Question: Why did some plants in my garden handle the first freeze just fine, and others died back completely?

  • Jane P., Albuquerque

Answer: I was in Las Cruces last week when we got our first two freezes in Los Lunas. Luckily, my poor houseplants on the patio didn’t freeze hard enough—or for long enough—to cause permanent damage. I believe my grandmother would understand and even chuckle if she knew my spider plant that was propagated from hers 20 years ago by my aunt was one of those worried houseplants on my patio. But I shouldn’t have risked it. On those same cold nights at the Agricultural Science Center at Los Lunas, less than three miles away, over 100 plants in our tomato study were practically wiped out. By the time I got to them on Saturday, the droopy leaves looked as though they’d been baked and burned, and the tomatoes, mostly green, looked shocked and exposed.

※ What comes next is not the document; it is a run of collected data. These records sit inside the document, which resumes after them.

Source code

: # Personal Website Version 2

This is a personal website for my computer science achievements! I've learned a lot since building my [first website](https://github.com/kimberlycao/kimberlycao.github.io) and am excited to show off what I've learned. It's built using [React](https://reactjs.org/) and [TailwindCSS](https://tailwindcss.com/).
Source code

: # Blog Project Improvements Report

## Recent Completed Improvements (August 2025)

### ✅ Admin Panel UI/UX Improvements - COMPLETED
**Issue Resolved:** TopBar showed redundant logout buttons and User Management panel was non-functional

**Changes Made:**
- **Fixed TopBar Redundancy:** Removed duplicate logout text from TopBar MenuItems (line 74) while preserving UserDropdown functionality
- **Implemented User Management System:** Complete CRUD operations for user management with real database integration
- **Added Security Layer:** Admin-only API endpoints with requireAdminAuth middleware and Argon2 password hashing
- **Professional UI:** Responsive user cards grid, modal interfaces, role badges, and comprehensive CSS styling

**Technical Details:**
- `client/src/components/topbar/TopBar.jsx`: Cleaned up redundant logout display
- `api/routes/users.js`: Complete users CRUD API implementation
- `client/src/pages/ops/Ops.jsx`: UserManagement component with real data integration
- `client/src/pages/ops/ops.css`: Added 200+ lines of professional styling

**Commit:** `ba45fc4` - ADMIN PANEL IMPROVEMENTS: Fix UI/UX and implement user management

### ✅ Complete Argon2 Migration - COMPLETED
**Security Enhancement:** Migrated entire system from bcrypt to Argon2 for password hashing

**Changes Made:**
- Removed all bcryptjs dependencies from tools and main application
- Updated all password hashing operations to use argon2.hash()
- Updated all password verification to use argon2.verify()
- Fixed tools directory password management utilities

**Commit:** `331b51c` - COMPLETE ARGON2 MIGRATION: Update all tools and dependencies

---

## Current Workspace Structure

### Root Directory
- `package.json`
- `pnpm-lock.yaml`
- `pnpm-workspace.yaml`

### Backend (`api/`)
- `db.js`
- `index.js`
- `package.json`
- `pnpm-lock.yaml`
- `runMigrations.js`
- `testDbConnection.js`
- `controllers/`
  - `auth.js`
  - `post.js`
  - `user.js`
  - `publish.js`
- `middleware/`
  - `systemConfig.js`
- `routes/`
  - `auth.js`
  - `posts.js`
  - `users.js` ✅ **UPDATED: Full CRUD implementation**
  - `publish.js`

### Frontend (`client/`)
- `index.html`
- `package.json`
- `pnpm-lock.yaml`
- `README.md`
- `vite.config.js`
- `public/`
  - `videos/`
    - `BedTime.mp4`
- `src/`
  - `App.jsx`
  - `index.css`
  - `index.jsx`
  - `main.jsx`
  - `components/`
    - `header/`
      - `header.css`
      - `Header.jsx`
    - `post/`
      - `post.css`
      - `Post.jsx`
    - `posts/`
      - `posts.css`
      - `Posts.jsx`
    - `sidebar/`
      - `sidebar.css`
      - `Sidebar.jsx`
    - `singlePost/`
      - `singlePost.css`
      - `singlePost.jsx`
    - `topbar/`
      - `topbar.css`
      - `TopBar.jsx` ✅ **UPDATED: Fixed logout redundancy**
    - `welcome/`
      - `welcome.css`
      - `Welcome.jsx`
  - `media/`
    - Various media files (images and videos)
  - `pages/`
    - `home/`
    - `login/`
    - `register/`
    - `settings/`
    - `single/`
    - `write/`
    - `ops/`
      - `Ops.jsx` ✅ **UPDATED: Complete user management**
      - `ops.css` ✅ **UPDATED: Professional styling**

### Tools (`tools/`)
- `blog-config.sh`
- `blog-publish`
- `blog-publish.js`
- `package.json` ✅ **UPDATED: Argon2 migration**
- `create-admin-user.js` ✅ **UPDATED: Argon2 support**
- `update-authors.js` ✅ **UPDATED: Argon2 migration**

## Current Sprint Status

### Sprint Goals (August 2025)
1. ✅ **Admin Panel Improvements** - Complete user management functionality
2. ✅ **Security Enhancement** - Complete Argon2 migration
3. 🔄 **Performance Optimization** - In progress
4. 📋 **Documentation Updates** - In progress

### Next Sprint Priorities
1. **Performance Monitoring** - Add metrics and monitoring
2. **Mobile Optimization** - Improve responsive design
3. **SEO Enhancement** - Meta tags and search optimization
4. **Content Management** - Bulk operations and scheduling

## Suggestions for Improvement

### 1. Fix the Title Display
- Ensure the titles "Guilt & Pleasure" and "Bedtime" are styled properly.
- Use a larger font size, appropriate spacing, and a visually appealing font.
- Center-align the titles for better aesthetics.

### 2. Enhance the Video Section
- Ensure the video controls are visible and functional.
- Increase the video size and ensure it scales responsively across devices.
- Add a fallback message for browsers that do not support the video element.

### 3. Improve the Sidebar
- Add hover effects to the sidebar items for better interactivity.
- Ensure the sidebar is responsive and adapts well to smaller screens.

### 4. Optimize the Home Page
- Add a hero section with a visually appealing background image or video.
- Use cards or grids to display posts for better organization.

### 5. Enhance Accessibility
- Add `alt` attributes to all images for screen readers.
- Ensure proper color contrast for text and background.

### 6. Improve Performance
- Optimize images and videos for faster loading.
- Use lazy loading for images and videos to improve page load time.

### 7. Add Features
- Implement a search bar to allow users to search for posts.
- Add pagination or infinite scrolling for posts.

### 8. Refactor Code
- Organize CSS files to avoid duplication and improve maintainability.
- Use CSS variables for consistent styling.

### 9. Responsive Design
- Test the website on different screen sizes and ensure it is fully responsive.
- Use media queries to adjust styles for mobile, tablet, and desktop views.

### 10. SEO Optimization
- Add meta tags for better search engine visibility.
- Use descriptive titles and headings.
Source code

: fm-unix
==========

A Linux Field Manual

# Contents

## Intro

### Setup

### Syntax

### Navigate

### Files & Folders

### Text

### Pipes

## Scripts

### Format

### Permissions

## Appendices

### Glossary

Facebook gardening pages from all over northern New Mexico were full of posts in recent weeks from unlucky gardeners with photos of their frost-bitten vegetable plants full of almost-ripe fruit. Those who could harvested in a rush or covered their plants with protective frost cloth. One person commented that everything in their garden turned black after a frost, except for the oregano and parsley. That got me thinking too about how some plants are able to tolerate sub-freezing temperatures, and others are definitely not.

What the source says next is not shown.